If you save this page and open it again, what will you see? Right, two images — one that already was on the web page when it was saved and a second that was created by this code when the saved page was opened. You can get even more images by saving again.

Solution: when saving remove all CSS and JavaScript that was in the web page originally and replace it by a correct representation of the current web page state.
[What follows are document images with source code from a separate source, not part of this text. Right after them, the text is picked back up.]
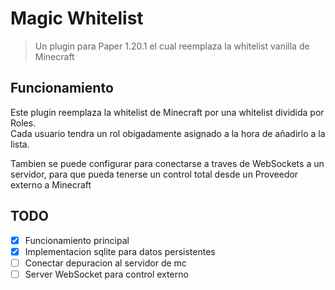 # Magic Whitelist

> Un plugin para Paper 1.20.1 el cual reemplaza la whitelist vanilla de Minecraft

## Funcionamiento

Este plugin reemplaza la whitelist de Minecraft por una whitelist dividida por Roles.</br>
Cada usuario tendra un rol obigadamente asignado a la hora de añadirlo a la lista.

Tambien se puede configurar para conectarse a traves de WebSockets a un servidor, para que pueda tenerse un control
total desde un Proveedor externo a Minecraft

## TODO

- [X] Funcionamiento principal
- [X] Implementacion sqlite para datos persistentes
- [ ] Conectar depuracion al servidor de mc
- [ ] Server WebSocket para control externo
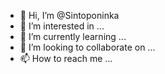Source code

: - 👋 Hi, I’m @Sintoponinka
- 👀 I’m interested in ...
- 🌱 I’m currently learning ...
- 💞️ I’m looking to collaborate on ...
- 📫 How to reach me ...

<!---
Sintoponinka/Sintoponinka is a ✨ special ✨ repository because its `README.md` (this file) appears on your GitHub profile.
You can click the Preview link to take a look at your changes.
--->
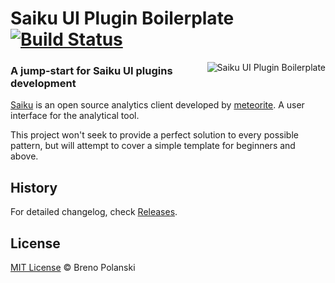 # Saiku UI Plugin Boilerplate [![Build Status](https://travis-ci.org/brenopolanski/saiku-plugin-boilerplate.svg?branch=master)](https://travis-ci.org/brenopolanski/saiku-plugin-boilerplate)

<img src="https://raw.githubusercontent.com/brenopolanski/saiku-plugin-boilerplate/gh-assets/saiku-plugin-boilerplate.png" alt="Saiku UI Plugin Boilerplate" align="right" />

### A jump-start for Saiku UI plugins development

[Saiku](http://www.meteorite.bi/saiku) is an open source analytics client developed by [meteorite](http://www.meteorite.bi/). A user interface for the analytical tool.

This project won't seek to provide a perfect solution to every possible pattern, but will attempt to cover a simple template for beginners and above.

## History

For detailed changelog, check [Releases](https://github.com/brenopolanski/saiku-plugin-boilerplate/releases).

## License

[MIT License](http://brenopolanski.mit-license.org/) © Breno Polanski

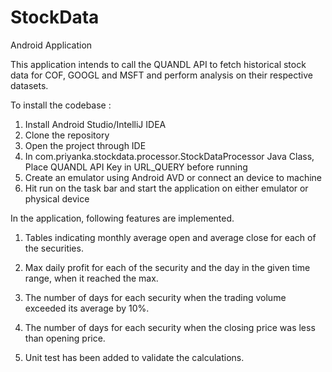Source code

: # StockData
Android Application

This application intends to call the QUANDL API to fetch historical stock data for COF, GOOGL and MSFT and perform analysis on their respective datasets. 

To install the codebase :
1) Install Android Studio/IntelliJ IDEA 
2) Clone the repository
3) Open the project through IDE
4) In com.priyanka.stockdata.processor.StockDataProcessor Java Class, Place QUANDL API Key in URL_QUERY before running
5) Create an emulator using Android AVD or connect an device to machine
6) Hit run on the task bar and start the application on either emulator or physical device

In the application, following features are implemented.
1) Tables indicating monthly average open and average close for each of the securities. 

2) Max daily profit for each of the security and the day in the given time range, when it reached the max. 

3) The number of days for each security when the trading volume exceeded its average by 10%. 

4) The number of days for each security when the closing price was less than opening price. 

5) Unit test has been added to validate the calculations. 
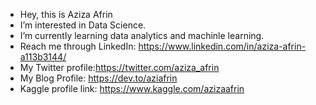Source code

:-  Hey, this is Aziza Afrin
-  I’m interested in Data Science.
-  I’m currently learning data analytics and machinle learning.
-  Reach me through LinkedIn: https://www.linkedin.com/in/aziza-afrin-a113b3144/
-  My Twitter profile:https://twitter.com/aziza_afrin
-  My Blog Profile: https://dev.to/aziafrin
-  Kaggle profile link: https://www.kaggle.com/azizaafrin

<!---
aziafrin/aziafrin is a ✨ special ✨ repository because its `README.md` (this file) appears on your GitHub profile.
You can click the Preview link to take a look at your changes.
--->
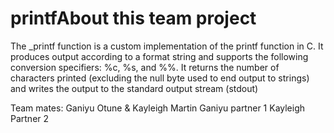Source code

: # printfAbout this team project

The _printf function is a custom implementation of the printf function in C. It produces output according to a format string and supports the following conversion specifiers: %c, %s, and %%. It returns the number of characters printed (excluding the null byte used to end output to strings) and writes the output to the standard output stream (stdout)

Team mates: Ganiyu Otune & Kayleigh Martin
Ganiyu partner 1
Kayleigh Partner 2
Meaning that you would have a big style block at the beginning of the page defining all the styles that are relevant for the document (with all the relative URLs corrected of course). And you would have a block of JavaScript that would execute on page load to restore all the JavaScript functions, variables, event handlers etc. Don’t take me too seriously on this one, I know all too well that nobody will go through the hurdles of implementing it especially since there are several major issues: restoring JavaScript properties on DOM objects that don’t have an ID, references from JavaScript to DOM objects that are not in any document or are in the document of a different window, user actions during page load when the JavaScript event handlers are not yet in place.

Saving more than necessary

There have been complaints that even though Adblock Plus blocks the ads the saved page will still have them. The problem is that web page saving doesn’t respect content policies and will download files even if they are blocked. That is especially concerning for web bugs that have been blocked because of privacy concerns. Previously I was thinking that this is the way it should be, after all “HTML, complete” mode is supposed to create a copy of the original web page. But now I am tending to filing a bug on this issue.
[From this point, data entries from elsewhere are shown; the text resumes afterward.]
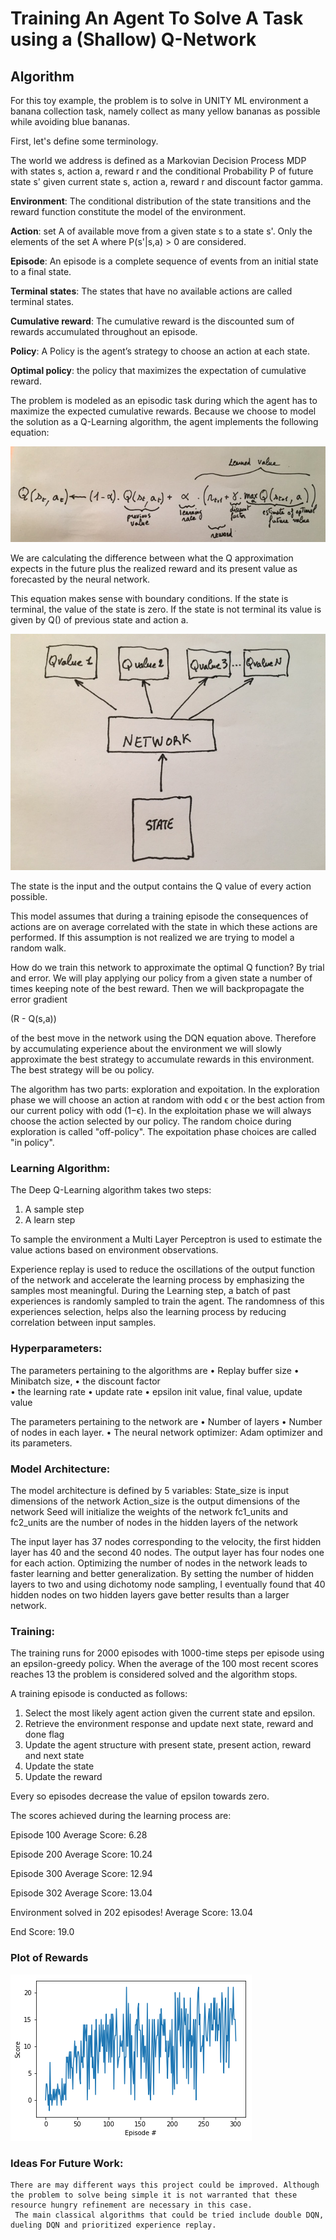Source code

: # Training An Agent To Solve A Task using a (Shallow) Q-Network

## Algorithm 

For this toy example, the problem is to solve in UNITY ML environment a banana collection task, namely collect as many yellow bananas as possible while avoiding blue bananas.

First, let's define some terminology.

The world we address is defined as a Markovian Decision Process MDP with states s, action a, reward r and the conditional Probability P
of future state s' given current state s, action a, reward r and discount factor gamma.

**Environment**: The conditional distribution of the state transitions and the reward function constitute the model of the environment.

**Action**: set A of available move from a given state s to a state s'. Only the elements of the set A where P(s'|s,a) > 0 are considered. 

**Episode**: An episode is a complete sequence of events from an initial state to a final state.

**Terminal states**: The states that have no available actions are called terminal states.

**Cumulative reward**: The cumulative reward is the discounted sum of rewards accumulated throughout an episode.

**Policy**: A Policy is the agent’s strategy to choose an action at each state.

**Optimal policy**: the policy that maximizes the expectation of cumulative reward.

The problem is modeled as an episodic task during which the agent has to maximize the expected cumulative rewards.
Because we choose to model the solution as a Q-Learning algorithm, the agent implements the following equation:

![DQN equation](DQN_Equation.png)

We are calculating the difference between what the Q approximation expects in the future plus the realized reward and its present value as forecasted by the neural network.

This equation makes sense with boundary conditions. If the state is terminal, the value of the state is zero. If the state is not terminal its value is given by Q() of previous state and action a.

![Q Modeling equation](Model.png)

The state is the input and the output contains the Q value of every action possible.

This model assumes that during a training episode the consequences of actions are on average correlated with the state in which these actions are performed. If this assumption is not realized we are trying to model a random walk.

How do we train this network to approximate the optimal Q function? By trial and error. We will play applying our policy from a given state a number of times keeping note of the best reward. Then we will backpropagate the error gradient 

(R - Q(s,a))

 of the best move in the network using the DQN equation above. Therefore by accumulating experience about the environment we will slowly approximate the best strategy to accumulate rewards in this environment. The best strategy will be ou policy.

The algorithm has two parts: exploration and expoitation.
In the exploration phase we will choose an action at random with odd ϵ or the best action from our current policy with odd (1−ϵ).
In the exploitation phase we will always choose the action selected by our policy.
The random choice during exploration is called "off-policy". The expoitation phase choices are called "in policy". 


### Learning Algorithm:
The Deep Q-Learning algorithm takes two steps:
1)	A sample step
2)	A learn step


To sample the environment a Multi Layer Perceptron is used to estimate the value actions based on environment observations.

Experience replay is used to reduce the oscillations of the output function of the network and accelerate the learning process by emphasizing the samples most meaningful. 
During the Learning step, a batch of past experiences is randomly sampled to train the agent.
The randomness of this experiences selection, helps also the learning process by reducing correlation between input samples. 


### Hyperparameters:
The parameters pertaining to the algorithms are
•	Replay buffer size
•	Minibatch size, 
•	the discount factor  
•	the learning rate
•	update rate
•	epsilon init value, final value, update value

The parameters pertaining to the network are
• Number of layers
• Number of nodes in each layer.
• The neural network optimizer: Adam optimizer and its parameters.


### Model Architecture:
The model architecture is defined by 5 variables:
State_size is input dimensions of the network
Action_size is the output dimensions of the network 
Seed will initialize the weights of the network 
fc1_units and fc2_units are the number of nodes in the hidden layers of the network


The input layer has 37 nodes corresponding to the velocity, the first hidden layer has 40 and the second 40 nodes. The output layer has four nodes one for each action.
Optimizing the number of nodes in the network leads to faster learning and better generalization.
By setting the number of hidden layers to two and using dichotomy node sampling, I eventually found that 40 hidden nodes on two hidden layers gave better results than a larger network.

### Training:
The training runs for 2000 episodes with 1000-time steps per episode using an epsilon-greedy policy. When the average of the 100 most recent scores reaches 13 the problem is considered solved and the algorithm stops. 

A training episode is conducted as follows:
1)	Select the  most likely agent action given the current state and epsilon.
2)	Retrieve the environment response and update next state, reward and done flag
3)	Update the agent structure with present state, present action, reward and next state
4)	Update the state
5)	Update the reward

Every so episodes decrease the value of epsilon towards zero.

The scores achieved during the learning process are:

Episode 100	Average Score: 6.28

Episode 200	Average Score: 10.24

Episode 300	Average Score: 12.94

Episode 302	Average Score: 13.04

Environment solved in 202 episodes!	    Average Score: 13.04

End Score: 19.0


### Plot of Rewards


![Plot of rewards](plot.png)


### Ideas For Future Work:
    There are may different ways this project could be improved. Although the problem to solve being simple it is not warranted that these
    resource hungry refinement are necessary in this case.
	 The main classical algorithms that could be tried include double DQN, dueling DQN and prioritized experience replay.




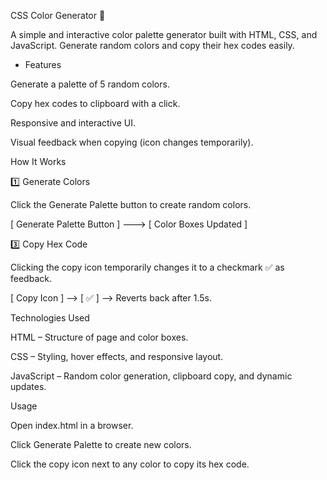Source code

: CSS Color Generator 🎨

A simple and interactive color palette generator built with HTML, CSS, and JavaScript. Generate random colors and copy their hex codes easily.

* Features

Generate a palette of 5 random colors.

Copy hex codes to clipboard with a click.

Responsive and interactive UI.

Visual feedback when copying (icon changes temporarily).

How It Works

1️⃣ Generate Colors

Click the Generate Palette button to create random colors.

[ Generate Palette Button ] ---> [ Color Boxes Updated ]


3️⃣ Copy Hex Code

Clicking the copy icon temporarily changes it to a checkmark ✅ as feedback.

[ Copy Icon ] --> [ ✅ ] --> Reverts back after 1.5s.

Technologies Used

HTML – Structure of page and color boxes.

CSS – Styling, hover effects, and responsive layout.

JavaScript – Random color generation, clipboard copy, and dynamic updates.

Usage

Open index.html in a browser.

Click Generate Palette to create new colors.

Click the copy icon next to any color to copy its hex code.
Solution: only download files that haven’t been blocked. The implementation here shouldn’t be difficult for a change, images and objects already implement the imageBlockingStatus property that indicates whether the image has been blocked by a content policy.
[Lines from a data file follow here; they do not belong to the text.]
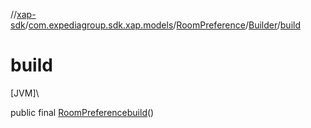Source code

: //[xap-sdk](../../../../index.md)/[com.expediagroup.sdk.xap.models](../../index.md)/[RoomPreference](../index.md)/[Builder](index.md)/[build](build.md)

# build

[JVM]\

public final [RoomPreference](../index.md)[build](build.md)()
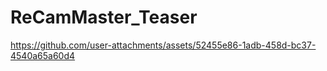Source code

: # ReCamMaster_Teaser

https://github.com/user-attachments/assets/52455e86-1adb-458d-bc37-4540a65a60d4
PS: If everything goes well this post should appear on Planet Mozilla. Yay, that’s exciting! :)

Categories:

Comments

  1. Dao

    That’s why we need “save as PDF”. The HTML thing can safely be removed then — it’s irritating to users and useless for Web developers.

    Reply from Wladimir Palant:

    Do you know of any concrete plans? I remember people talking that producing PDFs will be possible with Cairo but I am not sure how serious this is.

  2. Jeremy

    To address the “reproductive defects”, shouldn’t it save the page as it currently appears AFTER manipulation of the DOM by JavaScript? That would also have the benefit of not saving things that had been removed by Adblock Plus, right? Of course that solution has its own difficulties, such as how to remove the JavaScript that manipulates the DOM without removing other JavaScript. And even if you could do so you’d be removing JavaScript that is needed to get things to work correctly in IE (such as the JavaScript trick to get PNG alpha blending to work in IE).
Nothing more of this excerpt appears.